The proposal was accepted and both groups set out and traveled together until the next Sabbath Day, when one group continued while the other remained to rest.

Guess which group got to Oregon first? The ones who kept the Sabbath reached their destination first.  Both the people and the horses were so rested by their Sabbath observance that they could travel much more vigorously and effectively the other six days of the week” (From Keeping the Sabbath Wholly, pp. 65 to 66).

A Sabbath is not just meant to help us be able to be more vigorous and effective in our lives. A Sabbath is meant to give us the rest and the time we need in order to gain new perspective and see if our lives, as they are presently ordered, are actually the lives we feel called to live.  To ponder what life is about, anyway. A Sabbath orientation enables us to listen, really listen to ourselves and to God about that. And as Christians to see how Jesus’s teachings and the example of his very life – How placing his yoke upon us – can help us be more whole.

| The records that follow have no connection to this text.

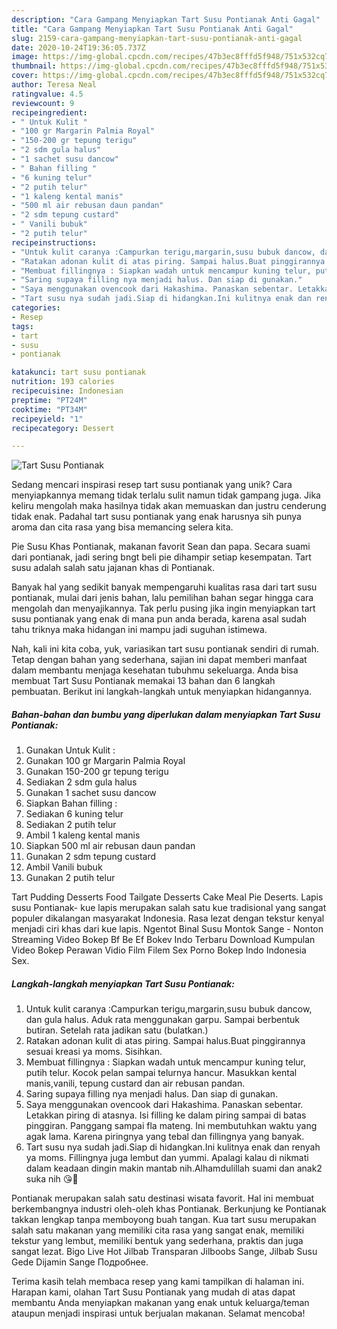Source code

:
 ```yaml
---
description: "Cara Gampang Menyiapkan Tart Susu Pontianak Anti Gagal"
title: "Cara Gampang Menyiapkan Tart Susu Pontianak Anti Gagal"
slug: 2159-cara-gampang-menyiapkan-tart-susu-pontianak-anti-gagal
date: 2020-10-24T19:36:05.737Z
image: https://img-global.cpcdn.com/recipes/47b3ec8fffd5f948/751x532cq70/tart-susu-pontianak-foto-resep-utama.jpg
thumbnail: https://img-global.cpcdn.com/recipes/47b3ec8fffd5f948/751x532cq70/tart-susu-pontianak-foto-resep-utama.jpg
cover: https://img-global.cpcdn.com/recipes/47b3ec8fffd5f948/751x532cq70/tart-susu-pontianak-foto-resep-utama.jpg
author: Teresa Neal
ratingvalue: 4.5
reviewcount: 9
recipeingredient:
- " Untuk Kulit "
- "100 gr Margarin Palmia Royal"
- "150-200 gr tepung terigu"
- "2 sdm gula halus"
- "1 sachet susu dancow"
- " Bahan filling "
- "6 kuning telur"
- "2 putih telur"
- "1 kaleng kental manis"
- "500 ml air rebusan daun pandan"
- "2 sdm tepung custard"
- " Vanili bubuk"
- "2 putih telur"
recipeinstructions:
- "Untuk kulit caranya :Campurkan terigu,margarin,susu bubuk dancow, dan gula halus. Aduk rata menggunakan garpu. Sampai berbentuk butiran. Setelah rata jadikan satu (bulatkan.)"
- "Ratakan adonan kulit di atas piring. Sampai halus.Buat pinggirannya sesuai kreasi ya moms. Sisihkan."
- "Membuat fillingnya : Siapkan wadah untuk mencampur kuning telur, putih telur. Kocok pelan sampai telurnya hancur. Masukkan kental manis,vanili, tepung custard dan air rebusan pandan."
- "Saring supaya filling nya menjadi halus. Dan siap di gunakan."
- "Saya menggunakan ovencook dari Hakashima. Panaskan sebentar. Letakkan piring di atasnya. Isi filling ke dalam piring sampai di batas pinggiran. Panggang sampai fla mateng. Ini membutuhkan waktu yang agak lama. Karena piringnya yang tebal dan fillingnya yang banyak."
- "Tart susu nya sudah jadi.Siap di hidangkan.Ini kulitnya enak dan renyah ya moms. Fillingnya juga lembut dan yummi. Apalagi kalau di nikmati dalam keadaan dingin makin mantab nih.Alhamdulillah suami dan anak2 suka nih 😘💞"
categories:
- Resep
tags:
- tart
- susu
- pontianak

katakunci: tart susu pontianak 
nutrition: 193 calories
recipecuisine: Indonesian
preptime: "PT24M"
cooktime: "PT34M"
recipeyield: "1"
recipecategory: Dessert

---
```



![Tart Susu Pontianak](https://img-global.cpcdn.com/recipes/47b3ec8fffd5f948/751x532cq70/tart-susu-pontianak-foto-resep-utama.jpg)

Sedang mencari inspirasi resep tart susu pontianak yang unik? Cara menyiapkannya memang tidak terlalu sulit namun tidak gampang juga. Jika keliru mengolah maka hasilnya tidak akan memuaskan dan justru cenderung tidak enak. Padahal tart susu pontianak yang enak harusnya sih punya aroma dan cita rasa yang bisa memancing selera kita.

Pie Susu Khas Pontianak, makanan favorit Sean dan papa. Secara suami dari pontianak, jadi sering bngt beli pie dihampir setiap kesempatan. Tart susu adalah salah satu jajanan khas di Pontianak.

Banyak hal yang sedikit banyak mempengaruhi kualitas rasa dari tart susu pontianak, mulai dari jenis bahan, lalu pemilihan bahan segar hingga cara mengolah dan menyajikannya. Tak perlu pusing jika ingin menyiapkan tart susu pontianak yang enak di mana pun anda berada, karena asal sudah tahu triknya maka hidangan ini mampu jadi suguhan istimewa.


Nah, kali ini kita coba, yuk, variasikan tart susu pontianak sendiri di rumah. Tetap dengan bahan yang sederhana, sajian ini dapat memberi manfaat dalam membantu menjaga kesehatan tubuhmu sekeluarga. Anda bisa membuat Tart Susu Pontianak memakai 13 bahan dan 6 langkah pembuatan. Berikut ini langkah-langkah untuk menyiapkan hidangannya.

<!--inarticleads1-->

##### Bahan-bahan dan bumbu yang diperlukan dalam menyiapkan Tart Susu Pontianak:

1. Gunakan  Untuk Kulit :
1. Gunakan 100 gr Margarin Palmia Royal
1. Gunakan 150-200 gr tepung terigu
1. Sediakan 2 sdm gula halus
1. Gunakan 1 sachet susu dancow
1. Siapkan  Bahan filling :
1. Sediakan 6 kuning telur
1. Sediakan 2 putih telur
1. Ambil 1 kaleng kental manis
1. Siapkan 500 ml air rebusan daun pandan
1. Gunakan 2 sdm tepung custard
1. Ambil  Vanili bubuk
1. Gunakan 2 putih telur


Tart Pudding Desserts Food Tailgate Desserts Cake Meal Pie Deserts. Lapis susu Pontianak- kue lapis merupakan salah satu kue tradisional yang sangat populer dikalangan masyarakat Indonesia. Rasa lezat dengan tekstur kenyal menjadi ciri khas dari kue lapis. Ngentot Binal Susu Montok Sange - Nonton Streaming Video Bokep Bf Be Ef Bokev Indo Terbaru Download Kumpulan Video Bokep Perawan Vidio Film Filem Sex Porno Bokep Indo Indonesia Sex. 

<!--inarticleads2-->

##### Langkah-langkah menyiapkan Tart Susu Pontianak:

1. Untuk kulit caranya :Campurkan terigu,margarin,susu bubuk dancow, dan gula halus. Aduk rata menggunakan garpu. Sampai berbentuk butiran. Setelah rata jadikan satu (bulatkan.)
1. Ratakan adonan kulit di atas piring. Sampai halus.Buat pinggirannya sesuai kreasi ya moms. Sisihkan.
1. Membuat fillingnya : Siapkan wadah untuk mencampur kuning telur, putih telur. Kocok pelan sampai telurnya hancur. Masukkan kental manis,vanili, tepung custard dan air rebusan pandan.
1. Saring supaya filling nya menjadi halus. Dan siap di gunakan.
1. Saya menggunakan ovencook dari Hakashima. Panaskan sebentar. Letakkan piring di atasnya. Isi filling ke dalam piring sampai di batas pinggiran. Panggang sampai fla mateng. Ini membutuhkan waktu yang agak lama. Karena piringnya yang tebal dan fillingnya yang banyak.
1. Tart susu nya sudah jadi.Siap di hidangkan.Ini kulitnya enak dan renyah ya moms. Fillingnya juga lembut dan yummi. Apalagi kalau di nikmati dalam keadaan dingin makin mantab nih.Alhamdulillah suami dan anak2 suka nih 😘💞


Pontianak merupakan salah satu destinasi wisata favorit. Hal ini membuat berkembangnya industri oleh-oleh khas Pontianak. Berkunjung ke Pontianak takkan lengkap tanpa memboyong buah tangan. Kua tart susu merupakan salah satu makanan yang memiliki cita rasa yang sangat enak, memiliki tekstur yang lembut, memiliki bentuk yang sederhana, praktis dan juga sangat lezat. Bigo Live Hot Jilbab Transparan Jilboobs Sange, Jilbab Susu Gede Dijamin Sange Подробнее. 

Terima kasih telah membaca resep yang kami tampilkan di halaman ini. Harapan kami, olahan Tart Susu Pontianak yang mudah di atas dapat membantu Anda menyiapkan makanan yang enak untuk keluarga/teman ataupun menjadi inspirasi untuk berjualan makanan. Selamat mencoba!
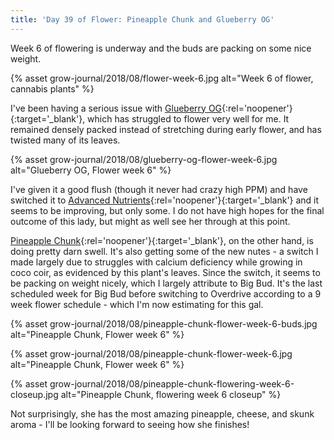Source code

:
 ```yaml
---
title: 'Day 39 of Flower: Pineapple Chunk and Glueberry OG'
---
```


Week 6 of flowering is underway and the buds are packing on some nice weight.

{% asset grow-journal/2018/08/flower-week-6.jpg alt="Week 6 of flower, cannabis plants" %}

I've been having a serious issue with
[Glueberry OG](https://www.dutch-passion.com/en/cannabis-seeds/product/glueberry-og-feminized-cannabis-seeds/){:rel='noopener'}{:target='_blank'},
which has struggled to flower very well for me. It remained densely packed
instead of stretching during early flower, and has twisted many of its leaves.

{% asset grow-journal/2018/08/glueberry-og-flower-week-6.jpg alt="Glueberry OG, Flower week 6" %}

I've given it a good flush (though it never had crazy high PPM) and have
switched it to
[Advanced Nutrients](https://www.advancednutrients.com/){:rel='noopener'}{:target='_blank'}
and it seems to be improving, but only some. I do not have high hopes for the
final outcome of this lady, but might as well see her through at this point.

[Pineapple Chunk](https://www.barneysfarm.com/pineapple-chunk-15){:rel='noopener'}{:target='_blank'},
on the other hand, is doing pretty darn swell. It's also getting some of the new
nutes - a switch I made largely due to struggles with calcium deficiency while
growing in coco coir, as evidenced by this plant's leaves. Since the switch,
it seems to be packing on weight nicely, which I largely attribute to Big Bud.
It's the last scheduled week for Big Bud before switching to Overdrive according
to a 9 week flower schedule - which I'm now estimating for this gal.

{% asset grow-journal/2018/08/pineapple-chunk-flower-week-6-buds.jpg alt="Pineapple Chunk, Flower week 6" %}

{% asset grow-journal/2018/08/pineapple-chunk-flower-week-6.jpg alt="Pineapple Chunk, Flower week 6" %}

{% asset grow-journal/2018/08/pineapple-chunk-flowering-week-6-closeup.jpg alt="Pineapple Chunk, flowering week 6 closeup" %}

Not surprisingly, she has the most amazing pineapple, cheese, and skunk aroma -
I'll be looking forward to seeing how she finishes!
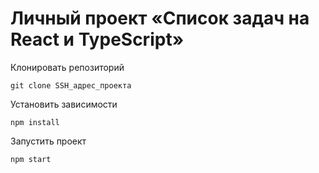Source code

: # Личный проект «Список задач на React и TypeScript»

Клонировать репозиторий

```
git clone SSH_адрес_проекта

```

Установить зависимости

```
npm install

```

Запустить проект

```
npm start

```
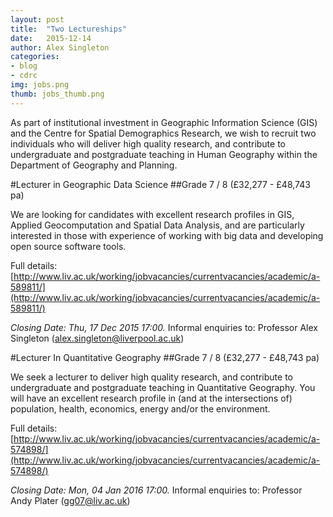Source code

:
 ```yaml
---
layout: post
title:  "Two Lectureships"
date:   2015-12-14
author: Alex Singleton
categories: 
- blog
- cdrc
img: jobs.png
thumb: jobs_thumb.png
---
```


As part of institutional investment in Geographic Information Science
(GIS) and the Centre for Spatial Demographics Research, we wish to
recruit two individuals who will deliver high quality research, and
contribute to undergraduate and postgraduate teaching in Human
Geography within the Department of Geography and Planning.

#Lecturer in Geographic Data Science
##Grade 7 / 8 (£32,277 - £48,743 pa)

We are looking for candidates with excellent research profiles in GIS,
Applied Geocomputation and Spatial Data Analysis, and are particularly
interested in those with experience of working with big data and
developing open source software tools.

Full details: [http://www.liv.ac.uk/working/jobvacancies/currentvacancies/academic/a-589811/](http://www.liv.ac.uk/working/jobvacancies/currentvacancies/academic/a-589811/)

*Closing Date: Thu, 17 Dec 2015 17:00.*
Informal enquiries to: Professor Alex Singleton ([alex.singleton@liverpool.ac.uk](mailto:alex.singleton@liverpool.ac.uk))

#Lecturer In Quantitative Geography
##Grade 7 / 8 (£32,277 - £48,743 pa)

We seek a lecturer to deliver high quality research, and contribute to
undergraduate and postgraduate teaching in Quantitative Geography.
You will have an excellent research profile in (and at the
intersections of) population, health, economics, energy and/or the
environment.

Full details: [http://www.liv.ac.uk/working/jobvacancies/currentvacancies/academic/a-574898/](http://www.liv.ac.uk/working/jobvacancies/currentvacancies/academic/a-574898/)

*Closing Date: Mon, 04 Jan 2016 17:00.*
Informal enquiries to: Professor Andy Plater ([gg07@liv.ac.uk](mailto:gg07@liv.ac.uk))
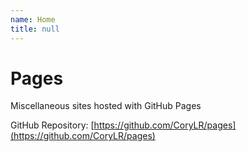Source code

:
 ```yaml
---
name: Home
title: null
---
```


# Pages

Miscellaneous sites hosted with GitHub Pages

GitHub Repository: [https://github.com/CoryLR/pages](https://github.com/CoryLR/pages)


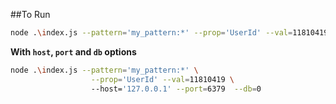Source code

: ##To Run

```sh
node .\index.js --pattern='my_pattern:*' --prop='UserId' --val=11810419
```

**With `host`, `port` and `db` options**
```sh
node .\index.js --pattern='my_pattern:*' \
                  --prop='UserId' --val=11810419 \ 
                  --host='127.0.0.1' --port=6379  --db=0
```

The Sabbath is meant to be a day when people are liberated from the constrictions they are tied to the other six days a week. And God knows we need to be liberated from our over busyness. We need to be liberated from our cell phones and our “smart” phones. We need to be liberated from our email. We need to be liberated from our iPads. We need to be liberated from our flat screen HDTVs. We need a space and time we call “off.” Where gadgets are turned off and when we can say we are truly off – not working, not checking email, not thinking about what we need to do at the office tomorrow morning.

The Sabbath is a day where people are released to be themselves. And to then bring that true self into the other 6 days of the week.  To touch true rest and to know that you will touch it again on the next Sabbath – until that true rest starts coming with you every day of the week – even into tough and trying situations.

Taking a whole day of rest doesn’t seem possible? Where can you start?  A few hours?  Half a day?  A whole day once a month?  Wherever you start, just start.  Finding some real Sabbath time – however we work that out – will help us know what our lives are really to be about.

In Genesis 2:3, we read, “So God blessed the seventh day and hallowed it, because on it God rested from all his work.”

God blessed only one day of creation and it wasn’t the day on which he made night and day or the beasts of the earth or the birds of the air or the fish of sea  or “every creeping thing that creeps upon the earth.” God didn’t even bless the day he made us “male and female.”

No, he blessed the day on which he did absolutely not.

Perhaps there’s a lesson in there for us. Amen.